Trotz der Unterstützung der Regierung und Zusicherung ihres Anwalts, dass die Sache so gut wie unter Dach und Fach sei, verweigerte ein Gericht in Malawi den Antrag der Material Mom, ein zweites Kind aus dem afrikanischen Staat zu adoptieren. Der Grund war eine Formalität - Madonna hatte die Wohnsitzbestimmungen nicht erfüllt.
Der BBC zufolge hat eine malawische Richterin den Antrag Madonnas, das Sorgerecht für das dreijährige Waisenkind Chifundo "Mercy" James zu übernehmen, abgelehnt, weil es gesetzlich vorgeschrieben ist, dass ein zukünftiges Elternteil vor einer Adoption mindestens 18 bis 24 Monate in dem Land residieren muss.
„Ich sehe mich gezwungen, Madonnas Antrag abzulehnen“, sagte Richterin Esme Chombo in dem Urteil, das nach einer Verhandlung hinter verschlossenen Türen am Freitag ausgesprochen wurde.
Offenbar hatte sich Chombo in ihrer Entscheidung genauestens an die Gesetzgebung gehalten - ein Gesetz, das 2006 umgangen wurde, als Madonna und ihr damaliger Gatte Guy Ritchie den inzwischen dreijährigen David Banda inmitten einer Kontroverse über Bevorzugung und Missachtung der Vorschriften adoptierten.
Kritiker äußerten vor dem heutigen Urteil ähnliche Bedenken.
Chombo wies darauf hin, dass die 50-jährige Entertainerin ihre Zeit meilenweit von Malawi entfernt zwischen ihren Residenzen in New York und London aufteile.

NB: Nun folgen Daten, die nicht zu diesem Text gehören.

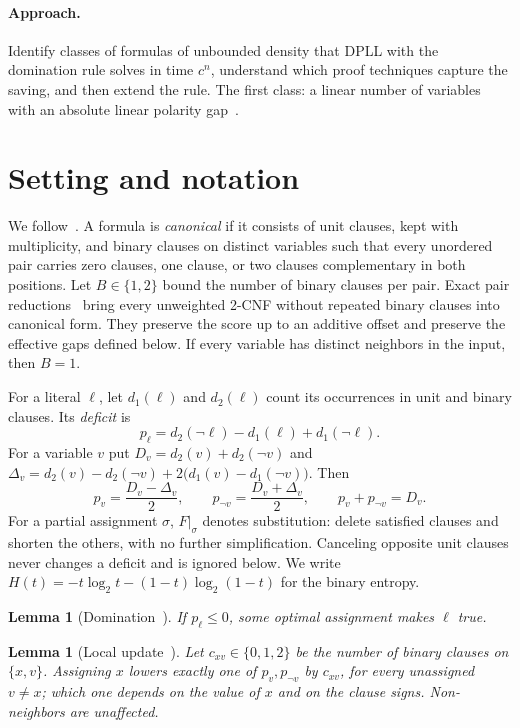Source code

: \documentclass[11pt,a4paper]{article}
\newtheorem{lemma}[theorem]{Lemma}
\theoremstyle{remark}
\begin{document}
\paragraph{Approach.} Identify classes of formulas of unbounded density that
DPLL with the domination rule solves in time $c^n$, understand which proof
techniques capture the saving, and then extend the rule. The first class: a
linear number of variables with an absolute linear polarity gap~\cite{N2}.

\section{Setting and notation}\label{sec:setting}

We follow~\cite{N1,N2}. A formula is \emph{canonical} if it consists of unit
clauses, kept with multiplicity, and binary clauses on distinct variables such
that every unordered pair carries zero clauses, one clause, or two clauses
complementary in both positions. Let $B\in\{1,2\}$ bound the number of binary
clauses per pair. Exact pair reductions~\cite[Sec.~2]{N2} bring every
unweighted 2-CNF without repeated binary clauses into canonical form. They
preserve the score up to an additive offset and preserve the effective gaps
defined below. If every variable has distinct neighbors in the input, then
$B=1$.

For a literal $\ell$, let $d_1(\ell)$ and $d_2(\ell)$ count its occurrences in
unit and binary clauses. Its \emph{deficit} is
\[
 p_\ell=d_2(\neg\ell)-d_1(\ell)+d_1(\neg\ell).
\]
For a variable $v$ put $D_v=d_2(v)+d_2(\neg v)$ and
$\Delta_v=d_2(v)-d_2(\neg v)+2\bigl(d_1(v)-d_1(\neg v)\bigr)$. Then
\begin{equation}
 p_v=\frac{D_v-\Delta_v}{2},\qquad p_{\neg v}=\frac{D_v+\Delta_v}{2},\qquad
 p_v+p_{\neg v}=D_v.
 \label{eq:deficit-gap}
\end{equation}
For a partial assignment $\sigma$, $F|_\sigma$ denotes substitution: delete
satisfied clauses and shorten the others, with no further simplification.
Canceling opposite unit clauses never changes a deficit and is ignored below.
We write $H(t)=-t\log_2t-(1-t)\log_2(1-t)$ for the binary entropy.

\begin{lemma}[Domination~\cite{N1,N2}]\label{lem:dom}
If $p_\ell\le0$, some optimal assignment makes $\ell$ true.
\end{lemma}

\begin{lemma}[Local update~\cite{N2}]\label{lem:update}
Let $c_{xv}\in\{0,1,2\}$ be the number of binary clauses on $\{x,v\}$.
Assigning $x$ lowers exactly one of $p_v,p_{\neg v}$ by $c_{xv}$, for every
unassigned $v\ne x$; which one depends on the value of $x$ and on the clause
signs. Non-neighbors are unaffected.
\end{lemma}
\end{document}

Die Richterin sagte, dass die Gesetze dem Schutz der Kinder dienten und eine Umgehung der bestehenden Regulierungen den Kinderhandel durch einige skrupellose Menschen begünstigen könnte.
Darüber hinaus argumentierte sie, dass Madonnas Unterstützung des Waisenhauses Mercy auch weiterhin zugute käme, da jene zurzeit dort wohne.
„Es ist offensichtlich, dass Chifundo James nicht mehr der Armut ihres Geburtsortes ausgesetzt ist", sagte die Richterin.
Madonna traf letzte Woche in Malawi ein, um „ihr" Waisenhaus zu besuchen, Zeit mit Mercy zu verbringen und um dem kleinen David seinen leiblichen Vater vorzustellen. Am Montag reichte sie den Adoptionsantrag ein, mit der Begründung, die Großmutter sei nicht in der Lage, angemessen für das Kind zu sorgen und dass sie das Sorgerecht beantrage, um dem Mädchen ein besseres Leben ohne „Mühsal und emotionales Trauma" zu bieten.
Die Sängerin, die während der Urteilsverkündung nicht anwesend war, hat durch ihren Anwalt Alan Chinula Reuters bereits Berufung gegen das Urteil eingelegt.